Loads the configuration which generate() spills out. The full circle.

randomize(num_lanes=32, max_coeff=10, seed=None)[source]

Add random configurations. This function is basically only for testing. See Routing.randomize() for the paramters.

Parameters
  • num_lanes – How many lanes to fill up. By default fills up all lanes.

  • max_coeff – Maximal coefficient magnitudes. +1 or +10 are useful values for LUCIDAC.

  • seed – For reproducability (as in unit tests), this calls random.seed. A large integer may be a suitable argument.

Returns

The instance, i.e. is chainable.

generate(skip=None, sanity_check=True)[source]

Returns the data structure required by the LUCIDAC set_config call for a given carrier, not cluster. The output of this function can be straightforwardly fed into LUCIDAC.set_circuit.

The LUCIDAC cluster is always part of the carrier level configuration:

>>> "/0" in Circuit().randomize().generate(sanity_check=False)
True
Parameters
  • skip – An entity (within LUCIDAC, at Cluster level) to skip, for instance “/M1”

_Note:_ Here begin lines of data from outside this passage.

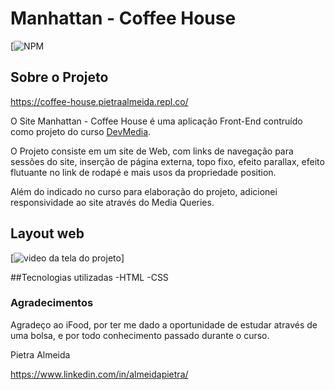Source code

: # Manhattan - Coffee House
[![NPM](https://github.com/almeidapietra/WebCafeteria/blob/main/LICENSE) 

## Sobre o Projeto

https://coffee-house.pietraalmeida.repl.co/

O Site Manhattan - Coffee House é uma aplicação Front-End contruído como projeto do curso [DevMedia](https://www.devmedia.com.br/ "Site do DevMedia"). 

O Projeto consiste em um site de Web, com links de navegação para sessões do site, inserção de página externa, topo fixo, efeito parallax, efeito flutuante no link de rodapé e mais usos da propriedade position.

Além do indicado no curso para elaboração do projeto, adicionei responsividade ao site através do Media Queries.

## Layout web

[<img src="/assets/animacao_webCafeteria.mp4" alt="video da tela do projeto">]

##Tecnologias utilizadas
-HTML
-CSS


### Agradecimentos
Agradeço ao iFood, por ter me dado a oportunidade de estudar através de uma bolsa, e por todo conhecimento passado durante o curso. 


Pietra Almeida


https://www.linkedin.com/in/almeidapietra/
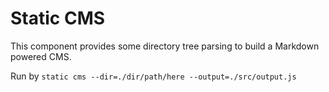 # Static CMS

This component provides some directory tree parsing to build a Markdown powered CMS.

Run by `static cms --dir=./dir/path/here --output=./src/output.js`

  • sanity_check – Whether to carry out a sanity check (results in printouts)

write(hc, **args)[source]

Shorthand to write out configuration to hybrid controller

to_json(**args)[source]

Shorthand to get JSON. Typically you don’t need this

to_ascii_art(full_Cblock=False)[source]

Creates an “ASCII art” of the LUCIDAC including the current configuration.

Includes: U, C, I, Mblock configuration

Does not yet include:

  • ACL IN/OUT

  • Constant givers

to_pybrid_cli()[source]

Pybrid code generation including both the MIntBlock and Routing.